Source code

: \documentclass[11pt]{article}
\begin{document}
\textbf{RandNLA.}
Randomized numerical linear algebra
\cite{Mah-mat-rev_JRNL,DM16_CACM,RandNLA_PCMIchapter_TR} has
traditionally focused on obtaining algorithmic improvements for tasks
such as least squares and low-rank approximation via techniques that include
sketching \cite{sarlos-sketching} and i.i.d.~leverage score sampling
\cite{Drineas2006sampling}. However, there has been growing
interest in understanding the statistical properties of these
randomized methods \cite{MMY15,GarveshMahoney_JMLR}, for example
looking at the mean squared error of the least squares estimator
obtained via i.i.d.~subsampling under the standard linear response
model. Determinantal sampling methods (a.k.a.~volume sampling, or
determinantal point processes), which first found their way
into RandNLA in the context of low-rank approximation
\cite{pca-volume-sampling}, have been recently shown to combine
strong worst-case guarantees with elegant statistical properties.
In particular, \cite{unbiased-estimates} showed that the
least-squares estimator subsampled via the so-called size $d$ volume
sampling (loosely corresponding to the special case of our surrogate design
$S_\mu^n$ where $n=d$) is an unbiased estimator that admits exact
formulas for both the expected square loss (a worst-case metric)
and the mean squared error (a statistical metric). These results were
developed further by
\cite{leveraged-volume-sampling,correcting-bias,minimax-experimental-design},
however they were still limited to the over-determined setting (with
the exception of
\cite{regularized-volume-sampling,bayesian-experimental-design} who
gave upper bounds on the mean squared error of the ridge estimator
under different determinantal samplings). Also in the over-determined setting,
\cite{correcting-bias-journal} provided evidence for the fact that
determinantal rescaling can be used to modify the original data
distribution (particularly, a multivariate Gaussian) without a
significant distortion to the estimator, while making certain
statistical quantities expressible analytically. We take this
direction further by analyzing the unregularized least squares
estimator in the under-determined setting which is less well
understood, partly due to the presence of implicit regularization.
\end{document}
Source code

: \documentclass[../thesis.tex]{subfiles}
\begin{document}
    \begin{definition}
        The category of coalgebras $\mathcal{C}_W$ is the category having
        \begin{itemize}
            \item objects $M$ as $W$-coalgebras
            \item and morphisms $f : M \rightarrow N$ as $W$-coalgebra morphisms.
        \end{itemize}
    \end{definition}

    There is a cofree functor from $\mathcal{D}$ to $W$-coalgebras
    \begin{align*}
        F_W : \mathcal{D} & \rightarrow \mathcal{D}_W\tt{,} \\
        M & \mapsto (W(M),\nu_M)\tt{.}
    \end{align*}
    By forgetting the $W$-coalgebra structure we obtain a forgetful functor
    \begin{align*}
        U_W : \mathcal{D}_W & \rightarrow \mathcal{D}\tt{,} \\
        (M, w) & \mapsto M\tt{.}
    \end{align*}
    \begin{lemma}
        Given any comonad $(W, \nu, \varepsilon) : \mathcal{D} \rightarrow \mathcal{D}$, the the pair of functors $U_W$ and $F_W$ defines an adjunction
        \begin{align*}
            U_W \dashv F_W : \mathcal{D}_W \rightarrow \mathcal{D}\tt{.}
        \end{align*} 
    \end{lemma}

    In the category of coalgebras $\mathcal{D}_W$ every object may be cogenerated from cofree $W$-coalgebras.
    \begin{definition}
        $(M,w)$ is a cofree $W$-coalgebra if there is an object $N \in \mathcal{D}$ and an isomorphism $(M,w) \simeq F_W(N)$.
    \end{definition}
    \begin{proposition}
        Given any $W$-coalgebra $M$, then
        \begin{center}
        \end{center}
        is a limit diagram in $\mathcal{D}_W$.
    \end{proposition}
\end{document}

==*==

■ What the task asks: Line by line, reproduce the material exactly.

■ Answer space:
Source code

: \documentclass[11pt]{article}
\begin{document}
\textbf{RandNLA.}
Randomized numerical linear algebra
\cite{Mah-mat-rev_JRNL,DM16_CACM,RandNLA_PCMIchapter_TR} has
traditionally focused on obtaining algorithmic improvements for tasks
such as least squares and low-rank approximation via techniques that include
sketching \cite{sarlos-sketching} and i.i.d.~leverage score sampling
\cite{Drineas2006sampling}. However, there has been growing
interest in understanding the statistical properties of these
randomized methods \cite{MMY15,GarveshMahoney_JMLR}, for example
looking at the mean squared error of the least squares estimator
obtained via i.i.d.~subsampling under the standard linear response
model. Determinantal sampling methods (a.k.a.~volume sampling, or
determinantal point processes), which first found their way
into RandNLA in the context of low-rank approximation
\cite{pca-volume-sampling}, have been recently shown to combine
strong worst-case guarantees with elegant statistical properties.
In particular, \cite{unbiased-estimates} showed that the
least-squares estimator subsampled via the so-called size $d$ volume
sampling (loosely corresponding to the special case of our surrogate design
$S_\mu^n$ where $n=d$) is an unbiased estimator that admits exact
formulas for both the expected square loss (a worst-case metric)
and the mean squared error (a statistical metric). These results were
developed further by
\cite{leveraged-volume-sampling,correcting-bias,minimax-experimental-design},
however they were still limited to the over-determined setting (with
the exception of
\cite{regularized-volume-sampling,bayesian-experimental-design} who
gave upper bounds on the mean squared error of the ridge estimator
under different determinantal samplings). Also in the over-determined setting,
\cite{correcting-bias-journal} provided evidence for the fact that
determinantal rescaling can be used to modify the original data
distribution (particularly, a multivariate Gaussian) without a
significant distortion to the estimator, while making certain
statistical quantities expressible analytically. We take this
direction further by analyzing the unregularized least squares
estimator in the under-determined setting which is less well
understood, partly due to the presence of implicit regularization.
\end{document}
Source code

: \documentclass[../thesis.tex]{subfiles}
\begin{document}
    \begin{definition}
        The category of coalgebras $\mathcal{C}_W$ is the category having
        \begin{itemize}
            \item objects $M$ as $W$-coalgebras
            \item and morphisms $f : M \rightarrow N$ as $W$-coalgebra morphisms.
        \end{itemize}
    \end{definition}

    There is a cofree functor from $\mathcal{D}$ to $W$-coalgebras
    \begin{align*}
        F_W : \mathcal{D} & \rightarrow \mathcal{D}_W\tt{,} \\
        M & \mapsto (W(M),\nu_M)\tt{.}
    \end{align*}
    By forgetting the $W$-coalgebra structure we obtain a forgetful functor
    \begin{align*}
        U_W : \mathcal{D}_W & \rightarrow \mathcal{D}\tt{,} \\
        (M, w) & \mapsto M\tt{.}
    \end{align*}
    \begin{lemma}
        Given any comonad $(W, \nu, \varepsilon) : \mathcal{D} \rightarrow \mathcal{D}$, the the pair of functors $U_W$ and $F_W$ defines an adjunction
        \begin{align*}
            U_W \dashv F_W : \mathcal{D}_W \rightarrow \mathcal{D}\tt{.}
        \end{align*} 
    \end{lemma}

    In the category of coalgebras $\mathcal{D}_W$ every object may be cogenerated from cofree $W$-coalgebras.
    \begin{definition}
        $(M,w)$ is a cofree $W$-coalgebra if there is an object $N \in \mathcal{D}$ and an isomorphism $(M,w) \simeq F_W(N)$.
    \end{definition}
    \begin{proposition}
        Given any $W$-coalgebra $M$, then
        \begin{center}
        \end{center}
        is a limit diagram in $\mathcal{D}_W$.
    \end{proposition}
\end{document}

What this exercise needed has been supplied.